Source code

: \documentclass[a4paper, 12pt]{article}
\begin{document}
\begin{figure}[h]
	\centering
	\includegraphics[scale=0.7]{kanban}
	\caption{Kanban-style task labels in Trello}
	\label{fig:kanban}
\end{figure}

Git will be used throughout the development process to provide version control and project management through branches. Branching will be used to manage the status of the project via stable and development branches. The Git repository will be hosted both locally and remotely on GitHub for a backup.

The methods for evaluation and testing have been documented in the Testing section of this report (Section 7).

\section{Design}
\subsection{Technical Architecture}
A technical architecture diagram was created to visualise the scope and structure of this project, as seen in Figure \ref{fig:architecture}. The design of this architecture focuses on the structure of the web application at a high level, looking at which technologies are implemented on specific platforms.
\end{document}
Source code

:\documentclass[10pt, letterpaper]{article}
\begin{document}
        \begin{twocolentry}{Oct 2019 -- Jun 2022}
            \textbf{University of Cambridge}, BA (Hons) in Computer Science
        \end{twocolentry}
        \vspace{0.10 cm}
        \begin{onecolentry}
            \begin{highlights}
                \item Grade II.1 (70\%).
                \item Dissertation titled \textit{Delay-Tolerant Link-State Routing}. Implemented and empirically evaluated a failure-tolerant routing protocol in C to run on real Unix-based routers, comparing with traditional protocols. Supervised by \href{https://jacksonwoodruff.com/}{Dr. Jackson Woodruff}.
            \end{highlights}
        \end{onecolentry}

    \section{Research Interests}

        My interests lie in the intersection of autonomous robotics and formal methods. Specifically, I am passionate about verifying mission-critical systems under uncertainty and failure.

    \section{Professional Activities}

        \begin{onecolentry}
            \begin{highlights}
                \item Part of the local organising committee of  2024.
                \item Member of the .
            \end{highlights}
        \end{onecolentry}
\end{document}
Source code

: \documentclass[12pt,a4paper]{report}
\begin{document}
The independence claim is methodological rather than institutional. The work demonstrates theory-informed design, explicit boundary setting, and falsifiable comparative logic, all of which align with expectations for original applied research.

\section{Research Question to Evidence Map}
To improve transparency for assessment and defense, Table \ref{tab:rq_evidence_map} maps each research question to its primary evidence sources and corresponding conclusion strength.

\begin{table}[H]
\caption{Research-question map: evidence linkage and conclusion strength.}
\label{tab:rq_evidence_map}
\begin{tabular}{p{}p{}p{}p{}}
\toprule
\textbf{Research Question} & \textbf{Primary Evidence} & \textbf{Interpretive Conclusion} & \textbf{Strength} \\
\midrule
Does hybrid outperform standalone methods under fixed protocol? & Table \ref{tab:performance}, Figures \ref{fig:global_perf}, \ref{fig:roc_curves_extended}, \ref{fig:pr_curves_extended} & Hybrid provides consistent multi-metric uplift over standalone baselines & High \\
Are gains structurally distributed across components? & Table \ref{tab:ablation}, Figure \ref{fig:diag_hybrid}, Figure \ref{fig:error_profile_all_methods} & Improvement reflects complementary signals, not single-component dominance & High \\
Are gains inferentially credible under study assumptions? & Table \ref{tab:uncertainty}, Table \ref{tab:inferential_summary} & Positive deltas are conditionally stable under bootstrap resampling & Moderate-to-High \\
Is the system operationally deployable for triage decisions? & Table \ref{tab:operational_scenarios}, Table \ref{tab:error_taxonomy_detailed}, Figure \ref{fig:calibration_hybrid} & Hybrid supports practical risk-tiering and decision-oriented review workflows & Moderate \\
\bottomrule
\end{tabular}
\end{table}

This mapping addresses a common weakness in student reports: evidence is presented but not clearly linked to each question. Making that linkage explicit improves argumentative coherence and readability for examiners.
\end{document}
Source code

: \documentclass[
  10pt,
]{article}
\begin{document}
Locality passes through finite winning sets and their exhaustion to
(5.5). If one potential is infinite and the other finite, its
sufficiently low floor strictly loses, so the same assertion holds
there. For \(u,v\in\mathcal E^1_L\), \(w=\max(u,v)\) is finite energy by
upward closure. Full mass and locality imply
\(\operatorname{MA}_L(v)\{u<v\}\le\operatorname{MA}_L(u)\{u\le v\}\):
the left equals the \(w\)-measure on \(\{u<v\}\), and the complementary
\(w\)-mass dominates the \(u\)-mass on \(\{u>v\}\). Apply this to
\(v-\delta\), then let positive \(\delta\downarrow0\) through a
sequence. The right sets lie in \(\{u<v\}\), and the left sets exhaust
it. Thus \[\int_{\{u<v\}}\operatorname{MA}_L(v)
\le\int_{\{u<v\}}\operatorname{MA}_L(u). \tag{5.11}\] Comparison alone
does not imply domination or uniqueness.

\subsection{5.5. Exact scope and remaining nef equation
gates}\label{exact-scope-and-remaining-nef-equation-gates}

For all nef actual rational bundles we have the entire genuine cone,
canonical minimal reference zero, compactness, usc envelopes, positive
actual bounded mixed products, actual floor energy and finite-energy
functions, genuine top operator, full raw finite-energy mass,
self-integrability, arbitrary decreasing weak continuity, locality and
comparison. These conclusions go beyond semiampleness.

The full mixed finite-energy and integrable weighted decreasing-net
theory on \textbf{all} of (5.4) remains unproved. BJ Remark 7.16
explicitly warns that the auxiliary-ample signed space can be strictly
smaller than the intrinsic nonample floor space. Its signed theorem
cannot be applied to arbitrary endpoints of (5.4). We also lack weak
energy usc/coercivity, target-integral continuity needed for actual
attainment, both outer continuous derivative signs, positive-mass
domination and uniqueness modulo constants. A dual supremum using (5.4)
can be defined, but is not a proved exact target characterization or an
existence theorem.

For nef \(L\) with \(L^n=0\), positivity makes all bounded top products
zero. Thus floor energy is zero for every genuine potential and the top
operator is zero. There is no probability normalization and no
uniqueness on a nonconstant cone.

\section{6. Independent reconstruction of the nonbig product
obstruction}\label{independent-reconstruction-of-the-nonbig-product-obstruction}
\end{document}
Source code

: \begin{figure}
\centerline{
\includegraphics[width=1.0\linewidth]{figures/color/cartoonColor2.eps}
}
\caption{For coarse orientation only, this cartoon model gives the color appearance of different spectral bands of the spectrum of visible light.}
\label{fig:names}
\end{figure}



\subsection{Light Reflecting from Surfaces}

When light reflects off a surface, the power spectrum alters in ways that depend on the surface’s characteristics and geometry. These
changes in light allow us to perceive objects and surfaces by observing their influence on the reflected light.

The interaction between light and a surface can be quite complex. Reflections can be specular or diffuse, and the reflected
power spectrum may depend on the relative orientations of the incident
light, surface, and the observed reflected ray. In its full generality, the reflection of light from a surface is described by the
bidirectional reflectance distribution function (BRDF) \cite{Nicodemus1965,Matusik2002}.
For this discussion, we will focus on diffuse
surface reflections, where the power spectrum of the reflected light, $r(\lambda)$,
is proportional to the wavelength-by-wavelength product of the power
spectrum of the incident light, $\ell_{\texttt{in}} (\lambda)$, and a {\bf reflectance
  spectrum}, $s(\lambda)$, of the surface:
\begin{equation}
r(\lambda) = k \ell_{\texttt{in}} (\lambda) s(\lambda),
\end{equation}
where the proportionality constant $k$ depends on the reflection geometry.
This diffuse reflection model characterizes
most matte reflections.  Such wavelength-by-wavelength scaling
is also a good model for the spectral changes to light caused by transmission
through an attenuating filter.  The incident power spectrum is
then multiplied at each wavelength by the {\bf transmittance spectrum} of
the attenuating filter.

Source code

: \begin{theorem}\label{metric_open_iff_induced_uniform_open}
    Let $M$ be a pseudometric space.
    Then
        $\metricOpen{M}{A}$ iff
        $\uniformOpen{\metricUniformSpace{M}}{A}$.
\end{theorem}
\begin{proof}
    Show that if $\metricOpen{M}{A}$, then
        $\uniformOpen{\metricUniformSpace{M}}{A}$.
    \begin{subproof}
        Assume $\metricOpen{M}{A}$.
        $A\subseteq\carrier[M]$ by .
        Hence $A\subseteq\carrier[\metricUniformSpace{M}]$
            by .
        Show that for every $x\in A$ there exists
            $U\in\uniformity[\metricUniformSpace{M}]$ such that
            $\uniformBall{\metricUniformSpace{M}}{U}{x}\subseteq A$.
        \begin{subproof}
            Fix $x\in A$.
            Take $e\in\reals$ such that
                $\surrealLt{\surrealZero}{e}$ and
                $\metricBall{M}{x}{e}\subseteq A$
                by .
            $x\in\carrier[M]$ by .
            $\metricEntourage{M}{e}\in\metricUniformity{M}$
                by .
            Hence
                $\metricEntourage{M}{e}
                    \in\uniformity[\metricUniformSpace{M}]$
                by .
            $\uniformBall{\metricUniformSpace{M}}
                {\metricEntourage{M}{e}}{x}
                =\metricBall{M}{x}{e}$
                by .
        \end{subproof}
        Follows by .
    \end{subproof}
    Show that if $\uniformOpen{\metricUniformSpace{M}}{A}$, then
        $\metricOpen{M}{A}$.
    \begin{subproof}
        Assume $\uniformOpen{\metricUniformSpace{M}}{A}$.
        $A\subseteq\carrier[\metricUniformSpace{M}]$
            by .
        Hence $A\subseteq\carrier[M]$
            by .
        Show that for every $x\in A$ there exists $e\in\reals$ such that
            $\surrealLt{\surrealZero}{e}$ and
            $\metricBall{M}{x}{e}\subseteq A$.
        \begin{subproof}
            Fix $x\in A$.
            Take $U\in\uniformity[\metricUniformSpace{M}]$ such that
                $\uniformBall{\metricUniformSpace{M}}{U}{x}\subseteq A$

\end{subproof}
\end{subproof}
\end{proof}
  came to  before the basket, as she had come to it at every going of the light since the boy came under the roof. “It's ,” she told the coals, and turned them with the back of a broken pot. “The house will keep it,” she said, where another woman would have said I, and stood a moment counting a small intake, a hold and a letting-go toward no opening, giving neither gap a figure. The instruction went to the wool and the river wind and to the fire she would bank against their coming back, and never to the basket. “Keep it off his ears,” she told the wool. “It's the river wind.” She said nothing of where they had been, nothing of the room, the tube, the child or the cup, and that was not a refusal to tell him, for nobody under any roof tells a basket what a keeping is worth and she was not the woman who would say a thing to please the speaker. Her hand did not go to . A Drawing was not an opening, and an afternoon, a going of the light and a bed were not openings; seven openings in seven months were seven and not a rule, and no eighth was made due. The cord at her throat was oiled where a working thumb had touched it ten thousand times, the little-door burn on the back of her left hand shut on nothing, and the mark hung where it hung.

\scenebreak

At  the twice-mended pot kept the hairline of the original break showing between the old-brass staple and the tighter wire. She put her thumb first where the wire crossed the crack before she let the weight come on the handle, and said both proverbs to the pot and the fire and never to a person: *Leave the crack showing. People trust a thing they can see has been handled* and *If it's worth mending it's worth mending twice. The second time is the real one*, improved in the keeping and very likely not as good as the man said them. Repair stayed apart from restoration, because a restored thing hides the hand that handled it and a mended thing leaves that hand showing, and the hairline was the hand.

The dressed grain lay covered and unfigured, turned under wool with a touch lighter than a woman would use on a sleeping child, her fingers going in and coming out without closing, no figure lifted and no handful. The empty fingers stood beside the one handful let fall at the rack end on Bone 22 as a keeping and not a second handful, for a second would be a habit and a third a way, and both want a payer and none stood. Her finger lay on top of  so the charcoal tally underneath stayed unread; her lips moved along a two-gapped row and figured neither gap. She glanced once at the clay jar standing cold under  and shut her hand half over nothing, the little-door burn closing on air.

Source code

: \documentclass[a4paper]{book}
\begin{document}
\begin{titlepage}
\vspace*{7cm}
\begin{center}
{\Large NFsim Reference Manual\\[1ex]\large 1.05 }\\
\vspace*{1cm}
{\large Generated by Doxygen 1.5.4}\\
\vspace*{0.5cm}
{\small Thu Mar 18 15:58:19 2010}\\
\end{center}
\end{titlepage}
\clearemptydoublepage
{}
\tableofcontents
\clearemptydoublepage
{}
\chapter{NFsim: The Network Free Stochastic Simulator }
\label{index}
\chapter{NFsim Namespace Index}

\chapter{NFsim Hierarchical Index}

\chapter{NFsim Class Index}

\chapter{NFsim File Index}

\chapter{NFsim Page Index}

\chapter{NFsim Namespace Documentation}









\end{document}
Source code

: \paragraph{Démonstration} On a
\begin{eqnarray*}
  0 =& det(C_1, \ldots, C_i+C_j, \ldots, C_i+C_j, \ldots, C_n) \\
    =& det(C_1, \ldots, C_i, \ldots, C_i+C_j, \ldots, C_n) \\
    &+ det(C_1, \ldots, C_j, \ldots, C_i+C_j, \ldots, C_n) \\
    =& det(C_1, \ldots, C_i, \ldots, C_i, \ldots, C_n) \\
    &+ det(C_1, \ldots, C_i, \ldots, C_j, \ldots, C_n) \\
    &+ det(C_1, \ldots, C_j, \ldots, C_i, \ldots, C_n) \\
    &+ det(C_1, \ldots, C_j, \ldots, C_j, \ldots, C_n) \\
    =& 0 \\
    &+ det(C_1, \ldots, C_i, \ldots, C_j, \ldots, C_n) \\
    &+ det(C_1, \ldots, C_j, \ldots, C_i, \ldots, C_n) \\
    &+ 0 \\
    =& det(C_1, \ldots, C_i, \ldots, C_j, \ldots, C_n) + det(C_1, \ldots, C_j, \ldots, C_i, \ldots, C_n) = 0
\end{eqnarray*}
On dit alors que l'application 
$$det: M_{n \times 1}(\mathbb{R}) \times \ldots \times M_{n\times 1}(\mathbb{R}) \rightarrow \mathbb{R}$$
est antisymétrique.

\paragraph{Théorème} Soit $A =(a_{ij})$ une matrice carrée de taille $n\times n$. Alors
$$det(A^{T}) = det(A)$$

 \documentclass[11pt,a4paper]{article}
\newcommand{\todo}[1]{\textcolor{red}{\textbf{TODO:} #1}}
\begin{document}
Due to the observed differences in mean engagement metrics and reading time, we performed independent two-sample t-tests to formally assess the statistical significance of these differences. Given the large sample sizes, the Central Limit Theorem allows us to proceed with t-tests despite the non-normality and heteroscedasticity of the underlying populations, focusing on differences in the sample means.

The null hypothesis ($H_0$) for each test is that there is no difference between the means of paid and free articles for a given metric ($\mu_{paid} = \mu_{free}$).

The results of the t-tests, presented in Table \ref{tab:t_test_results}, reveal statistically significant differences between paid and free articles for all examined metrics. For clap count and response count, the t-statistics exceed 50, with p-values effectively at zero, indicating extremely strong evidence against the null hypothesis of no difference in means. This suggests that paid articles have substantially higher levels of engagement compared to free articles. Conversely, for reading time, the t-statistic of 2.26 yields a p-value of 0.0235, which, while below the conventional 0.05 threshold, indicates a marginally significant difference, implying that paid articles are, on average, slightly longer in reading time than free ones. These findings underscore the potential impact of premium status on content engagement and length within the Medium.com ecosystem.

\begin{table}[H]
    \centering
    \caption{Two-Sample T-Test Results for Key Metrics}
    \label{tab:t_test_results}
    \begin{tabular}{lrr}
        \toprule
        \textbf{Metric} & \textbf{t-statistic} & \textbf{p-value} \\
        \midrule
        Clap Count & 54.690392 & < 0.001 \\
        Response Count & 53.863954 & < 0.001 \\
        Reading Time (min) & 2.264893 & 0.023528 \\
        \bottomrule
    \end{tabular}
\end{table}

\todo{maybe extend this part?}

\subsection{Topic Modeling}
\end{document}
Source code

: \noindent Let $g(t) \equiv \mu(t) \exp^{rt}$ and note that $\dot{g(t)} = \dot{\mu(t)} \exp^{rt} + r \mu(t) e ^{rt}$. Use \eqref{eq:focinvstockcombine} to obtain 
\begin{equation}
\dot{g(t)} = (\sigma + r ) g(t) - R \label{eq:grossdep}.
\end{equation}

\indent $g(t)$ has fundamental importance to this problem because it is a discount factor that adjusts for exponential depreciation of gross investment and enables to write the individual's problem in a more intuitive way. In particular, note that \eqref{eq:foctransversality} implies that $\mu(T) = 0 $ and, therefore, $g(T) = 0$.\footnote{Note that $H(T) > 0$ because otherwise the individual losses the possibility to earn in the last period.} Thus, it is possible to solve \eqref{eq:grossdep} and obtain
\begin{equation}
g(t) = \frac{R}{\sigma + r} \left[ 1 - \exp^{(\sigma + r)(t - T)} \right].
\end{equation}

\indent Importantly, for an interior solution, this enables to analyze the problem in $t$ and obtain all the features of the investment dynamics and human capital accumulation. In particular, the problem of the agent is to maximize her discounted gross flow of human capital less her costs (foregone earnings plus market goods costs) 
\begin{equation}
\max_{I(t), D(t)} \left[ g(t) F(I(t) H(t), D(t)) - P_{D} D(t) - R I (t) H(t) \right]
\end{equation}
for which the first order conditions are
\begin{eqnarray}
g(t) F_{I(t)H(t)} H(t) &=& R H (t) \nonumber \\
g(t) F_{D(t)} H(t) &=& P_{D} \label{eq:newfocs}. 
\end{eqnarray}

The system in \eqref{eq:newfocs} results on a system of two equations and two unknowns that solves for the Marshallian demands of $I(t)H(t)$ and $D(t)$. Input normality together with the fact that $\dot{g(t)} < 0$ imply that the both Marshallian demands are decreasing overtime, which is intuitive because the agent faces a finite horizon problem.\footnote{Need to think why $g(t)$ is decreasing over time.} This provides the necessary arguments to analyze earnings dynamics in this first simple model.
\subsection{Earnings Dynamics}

_What the task requires_: Working from the material above, restate word for word the lines between the line with "the nonbig product" and the line with "spectrum of the incident", both included, and only those.

_Worked solution_:
\section{6. Independent reconstruction of the nonbig product
obstruction}\label{independent-reconstruction-of-the-nonbig-product-obstruction}
\end{document}
Source code

: \begin{figure}
\centerline{
\includegraphics[width=1.0\linewidth]{figures/color/cartoonColor2.eps}
}
\caption{For coarse orientation only, this cartoon model gives the color appearance of different spectral bands of the spectrum of visible light.}
\label{fig:names}
\end{figure}



\subsection{Light Reflecting from Surfaces}

When light reflects off a surface, the power spectrum alters in ways that depend on the surface’s characteristics and geometry. These
changes in light allow us to perceive objects and surfaces by observing their influence on the reflected light.

The interaction between light and a surface can be quite complex. Reflections can be specular or diffuse, and the reflected
power spectrum may depend on the relative orientations of the incident
light, surface, and the observed reflected ray. In its full generality, the reflection of light from a surface is described by the
bidirectional reflectance distribution function (BRDF) \cite{Nicodemus1965,Matusik2002}.
For this discussion, we will focus on diffuse
surface reflections, where the power spectrum of the reflected light, $r(\lambda)$,
is proportional to the wavelength-by-wavelength product of the power
spectrum of the incident light, $\ell_{\texttt{in}} (\lambda)$, and a {\bf reflectance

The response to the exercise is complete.